Two, covering up the cases with off-the-wall personalities and quirky over the top performances.
And three, making the cases more psychological  than criminal.
Four, Benedict Cumberbatch
Just my opinion. (But I still love the show).

But now, back to Elementary.

Canonical connections I found were;

- Holmes' comment on the human condition being found in the holding cell is kinda of reflective of Holmes comments in the books about flying over London and lifting off the roofs and peering inside.
- Holmes' comment on Watson helping on cases the cops are stuck on
- Holmes observations about Gregson's wife perhaps no longer loving him by his (Gregson's) habits being different than they once were. This comes from BLUE. (She gets a dog, instead of a goose!)
- Watson coming up with the wrong answers looking at the same clues as Holmes
- wounds and tan marks indicating a deployment to Afghanistan (We were wondering how they would get that one in when not having Watson there.)
- of course, the curious incident of the dog in the night
- reference to unsolved cases
-and when Holmes brings out the trunk at the end and gives it to Watson reminds me of this image in MUSG
And although he doesn't say they are unsolved, he does state they are his older cases before Watson came along.
(What a great image! Look how youthful they look.)

I hope I missed some more that buddy2blogger or someone else will point out.

In this episode we once again see a Holmes that is becoming, thanks to Watson, more 'human'. A softer Holmes who is more aware of his affect on other people, but still not sure how best to handle it.
Watson is still holding her ground, but also notices the change in Holmes. I am liking the more 'human' Holmes.

Another thing I think Elementary is doing well, is filling in the gap in Watson's life from the time she fell from grace as a doctor until the time she either goes back to doctoring or completely becomes his partner.
In the canon, again because of the format of one case, one story, Watson does not need to explain to us what he does, other than going to his club and betting, when not involved with Holmes. Eventually, in the Canon, Watson goes back to work and gets married and we can better imagine what takes place in his life between cases. But for the first few years, we get little detail. (Even in the Brett series, we see little of Watson's life out side of Baker St.)
At the end of two years of Elementary the show will have covered almost as many cases as appeared in written form, and as viewers, we expect more back story and growth from the characters.
With that said, the show may not be filling the gaps in Watson life the way we would like, but they are filling in the gaps. Again, Playing the Game.

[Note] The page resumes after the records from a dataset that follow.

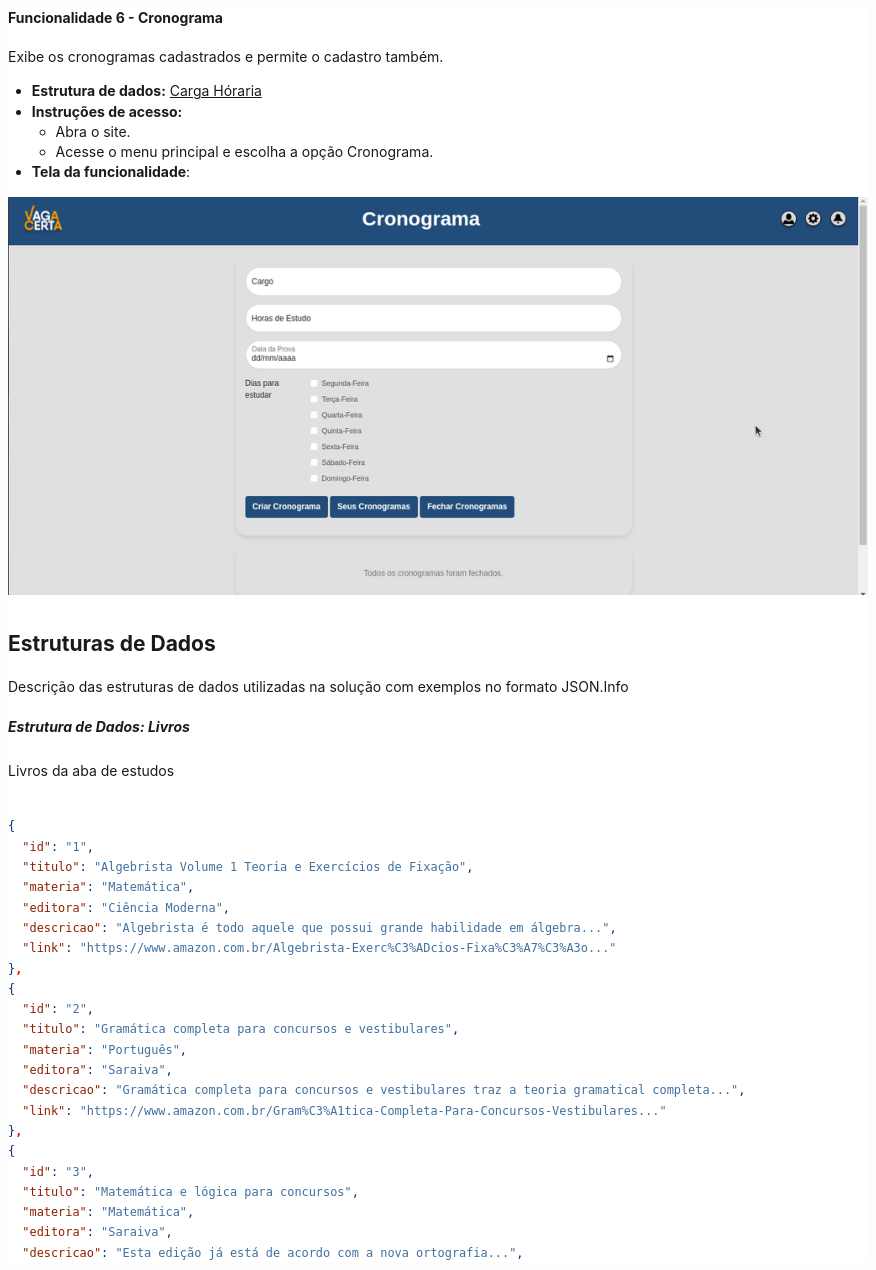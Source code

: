   #### Funcionalidade 6 - Cronograma

  Exibe os cronogramas cadastrados e permite o cadastro também.

  * **Estrutura de dados:** [Carga Hóraria](#estrutura-de-dados-carga-horária)
  * **Instruções de acesso:**
    * Abra o site.
    * Acesse o menu principal e escolha a opção Cronograma.
  * **Tela da funcionalidade**:

  ![Tela da Funcionalidade](images/funcionalidade_Cronograma.png)


  ## Estruturas de Dados

  Descrição das estruturas de dados utilizadas na solução com exemplos no formato JSON.Info

  ##### Estrutura de Dados: Livros

  Livros da aba de estudos

  ```json
    
  {
    "id": "1",
    "titulo": "Algebrista Volume 1 Teoria e Exercícios de Fixação",
    "materia": "Matemática",
    "editora": "Ciência Moderna",
    "descricao": "Algebrista é todo aquele que possui grande habilidade em álgebra...",
    "link": "https://www.amazon.com.br/Algebrista-Exerc%C3%ADcios-Fixa%C3%A7%C3%A3o..."
  },
  {
    "id": "2",
    "titulo": "Gramática completa para concursos e vestibulares",
    "materia": "Português",
    "editora": "Saraiva",
    "descricao": "Gramática completa para concursos e vestibulares traz a teoria gramatical completa...",
    "link": "https://www.amazon.com.br/Gram%C3%A1tica-Completa-Para-Concursos-Vestibulares..."
  },
  {
    "id": "3",
    "titulo": "Matemática e lógica para concursos",
    "materia": "Matemática",
    "editora": "Saraiva",
    "descricao": "Esta edição já está de acordo com a nova ortografia...",
  ```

Both Gregson and Bell have become a little deeper, especially Gregson in this episode. And I think that makes the show more appealing.

I liked this episode, so, out of a possible five, in am again giving it.


  1. Thanks John for the link. Much appreciated.

    Interestingly, I was not so sure about the Musgrave Ritual reference and left it out.


    1. I think the comparison to the trunk and not the case is the connection.

  2. Good review. I like how this episode introduced Canonical elements without hitting the viewer over the head with them. The Afghanistan deduction, the dog that didn't bark in the night, the trunk of old cases, all very subtle nods to the Canon. The trunk is most definitely a nod to the "large tin box" Holmes dragged behind him in MUSG. "They are not all successes, Watson," said he, "but there are some pretty little problems among them." I like that here they contain Miller's cold cases and, as they hold his failures, the trunk is his most hated piece of furniture.

  3. Another Canonical connection, Holmes quoting Shakespeare.

    1. I liked your comment about not being hit over the head with them.